Your objective: Please set down word for word every line from the one holding "42. Het voornemen" to the end of the data below, both included.

***

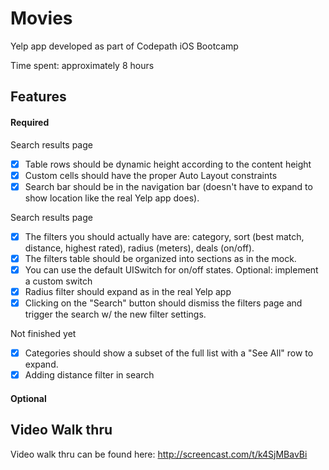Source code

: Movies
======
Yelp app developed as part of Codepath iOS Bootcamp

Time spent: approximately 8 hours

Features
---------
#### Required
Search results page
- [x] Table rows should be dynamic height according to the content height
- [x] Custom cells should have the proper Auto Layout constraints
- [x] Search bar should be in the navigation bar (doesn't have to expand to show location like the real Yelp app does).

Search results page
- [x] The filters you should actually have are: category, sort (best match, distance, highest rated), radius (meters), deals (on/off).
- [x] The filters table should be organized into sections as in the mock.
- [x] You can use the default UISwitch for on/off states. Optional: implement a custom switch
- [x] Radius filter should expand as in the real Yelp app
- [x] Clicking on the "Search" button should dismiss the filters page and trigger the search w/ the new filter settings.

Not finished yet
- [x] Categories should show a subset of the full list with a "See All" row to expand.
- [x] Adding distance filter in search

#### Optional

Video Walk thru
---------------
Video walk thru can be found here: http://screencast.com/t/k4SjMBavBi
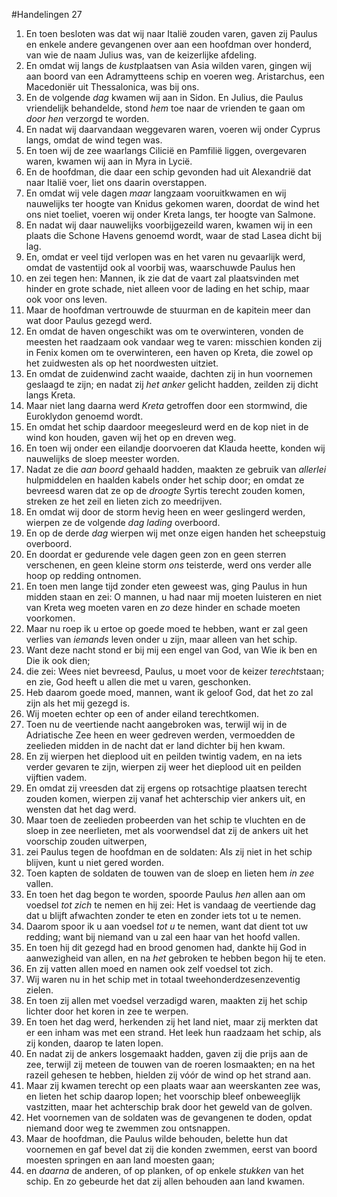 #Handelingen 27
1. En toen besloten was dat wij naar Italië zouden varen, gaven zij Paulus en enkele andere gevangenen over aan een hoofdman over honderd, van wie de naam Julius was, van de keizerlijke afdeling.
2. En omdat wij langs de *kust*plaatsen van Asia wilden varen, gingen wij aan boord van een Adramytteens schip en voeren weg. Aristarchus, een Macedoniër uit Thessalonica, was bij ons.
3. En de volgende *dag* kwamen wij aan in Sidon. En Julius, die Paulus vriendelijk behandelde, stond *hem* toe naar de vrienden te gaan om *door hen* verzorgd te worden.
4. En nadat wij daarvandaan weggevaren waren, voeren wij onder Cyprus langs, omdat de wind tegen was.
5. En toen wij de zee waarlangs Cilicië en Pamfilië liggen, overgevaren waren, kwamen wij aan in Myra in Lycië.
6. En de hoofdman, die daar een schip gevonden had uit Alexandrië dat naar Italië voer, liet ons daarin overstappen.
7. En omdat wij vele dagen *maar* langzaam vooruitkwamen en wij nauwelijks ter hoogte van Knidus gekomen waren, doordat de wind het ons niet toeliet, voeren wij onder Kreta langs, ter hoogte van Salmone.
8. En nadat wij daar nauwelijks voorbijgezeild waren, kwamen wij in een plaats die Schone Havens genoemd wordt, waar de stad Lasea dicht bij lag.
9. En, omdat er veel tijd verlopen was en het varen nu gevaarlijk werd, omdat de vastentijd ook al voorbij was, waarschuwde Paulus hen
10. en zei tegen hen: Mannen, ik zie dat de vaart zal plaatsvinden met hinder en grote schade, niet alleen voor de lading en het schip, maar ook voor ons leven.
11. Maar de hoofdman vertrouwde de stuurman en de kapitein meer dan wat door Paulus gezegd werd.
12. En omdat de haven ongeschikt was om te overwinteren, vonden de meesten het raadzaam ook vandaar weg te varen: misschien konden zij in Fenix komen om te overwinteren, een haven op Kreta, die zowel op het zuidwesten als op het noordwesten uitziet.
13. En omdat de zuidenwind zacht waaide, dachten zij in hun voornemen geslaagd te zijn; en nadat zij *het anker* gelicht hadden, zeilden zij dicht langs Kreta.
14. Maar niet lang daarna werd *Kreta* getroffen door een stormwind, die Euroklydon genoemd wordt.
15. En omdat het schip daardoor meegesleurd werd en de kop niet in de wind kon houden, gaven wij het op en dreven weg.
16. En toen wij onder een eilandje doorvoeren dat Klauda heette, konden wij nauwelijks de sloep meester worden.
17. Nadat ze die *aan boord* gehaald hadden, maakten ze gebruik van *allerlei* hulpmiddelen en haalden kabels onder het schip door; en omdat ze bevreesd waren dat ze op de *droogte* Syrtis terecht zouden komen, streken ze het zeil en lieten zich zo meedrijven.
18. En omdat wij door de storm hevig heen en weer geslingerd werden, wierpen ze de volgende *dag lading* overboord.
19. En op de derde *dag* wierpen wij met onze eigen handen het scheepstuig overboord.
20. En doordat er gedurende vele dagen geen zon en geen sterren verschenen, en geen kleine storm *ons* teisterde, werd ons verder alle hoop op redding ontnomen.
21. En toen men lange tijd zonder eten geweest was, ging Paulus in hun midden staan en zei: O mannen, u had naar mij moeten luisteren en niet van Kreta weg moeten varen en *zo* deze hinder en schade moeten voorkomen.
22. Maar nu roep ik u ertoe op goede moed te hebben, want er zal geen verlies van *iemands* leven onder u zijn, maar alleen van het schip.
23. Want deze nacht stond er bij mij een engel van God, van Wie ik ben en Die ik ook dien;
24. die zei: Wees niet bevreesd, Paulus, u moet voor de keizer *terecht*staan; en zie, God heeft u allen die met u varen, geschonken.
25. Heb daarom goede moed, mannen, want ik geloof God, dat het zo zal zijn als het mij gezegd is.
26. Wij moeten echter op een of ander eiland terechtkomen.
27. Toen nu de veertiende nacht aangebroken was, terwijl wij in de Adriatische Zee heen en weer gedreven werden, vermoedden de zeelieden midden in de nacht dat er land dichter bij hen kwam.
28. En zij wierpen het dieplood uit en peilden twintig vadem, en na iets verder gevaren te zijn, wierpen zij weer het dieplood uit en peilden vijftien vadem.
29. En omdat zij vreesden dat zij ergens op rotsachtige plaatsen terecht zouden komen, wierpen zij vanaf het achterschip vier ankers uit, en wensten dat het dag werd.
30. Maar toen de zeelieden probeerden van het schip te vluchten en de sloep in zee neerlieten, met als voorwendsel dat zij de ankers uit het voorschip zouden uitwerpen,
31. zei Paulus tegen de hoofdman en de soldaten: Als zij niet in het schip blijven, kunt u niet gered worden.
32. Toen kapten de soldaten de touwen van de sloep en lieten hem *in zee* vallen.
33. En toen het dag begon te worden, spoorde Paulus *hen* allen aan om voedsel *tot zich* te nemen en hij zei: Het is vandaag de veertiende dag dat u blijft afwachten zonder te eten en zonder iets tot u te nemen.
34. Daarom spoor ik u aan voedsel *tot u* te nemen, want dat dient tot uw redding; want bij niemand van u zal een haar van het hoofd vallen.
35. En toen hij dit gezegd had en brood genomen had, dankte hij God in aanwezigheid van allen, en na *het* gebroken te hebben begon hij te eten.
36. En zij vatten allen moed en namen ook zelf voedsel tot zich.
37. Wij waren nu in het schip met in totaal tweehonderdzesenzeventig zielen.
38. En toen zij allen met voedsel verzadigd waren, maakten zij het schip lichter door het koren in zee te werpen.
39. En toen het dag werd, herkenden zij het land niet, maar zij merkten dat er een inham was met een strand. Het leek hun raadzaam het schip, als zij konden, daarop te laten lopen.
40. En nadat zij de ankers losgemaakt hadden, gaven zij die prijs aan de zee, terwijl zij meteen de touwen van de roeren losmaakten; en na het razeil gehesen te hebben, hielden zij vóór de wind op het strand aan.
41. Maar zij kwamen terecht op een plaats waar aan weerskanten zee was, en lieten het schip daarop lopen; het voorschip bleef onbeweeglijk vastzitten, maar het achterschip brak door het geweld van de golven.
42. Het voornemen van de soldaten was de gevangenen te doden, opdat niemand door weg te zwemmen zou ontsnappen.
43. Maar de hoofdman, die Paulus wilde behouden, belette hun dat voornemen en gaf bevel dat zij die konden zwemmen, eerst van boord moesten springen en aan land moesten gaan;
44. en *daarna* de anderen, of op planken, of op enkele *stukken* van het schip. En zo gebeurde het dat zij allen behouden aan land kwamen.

***

Answer to this task:
42. Het voornemen van de soldaten was de gevangenen te doden, opdat niemand door weg te zwemmen zou ontsnappen.
43. Maar de hoofdman, die Paulus wilde behouden, belette hun dat voornemen en gaf bevel dat zij die konden zwemmen, eerst van boord moesten springen en aan land moesten gaan;
44. en *daarna* de anderen, of op planken, of op enkele *stukken* van het schip. En zo gebeurde het dat zij allen behouden aan land kwamen.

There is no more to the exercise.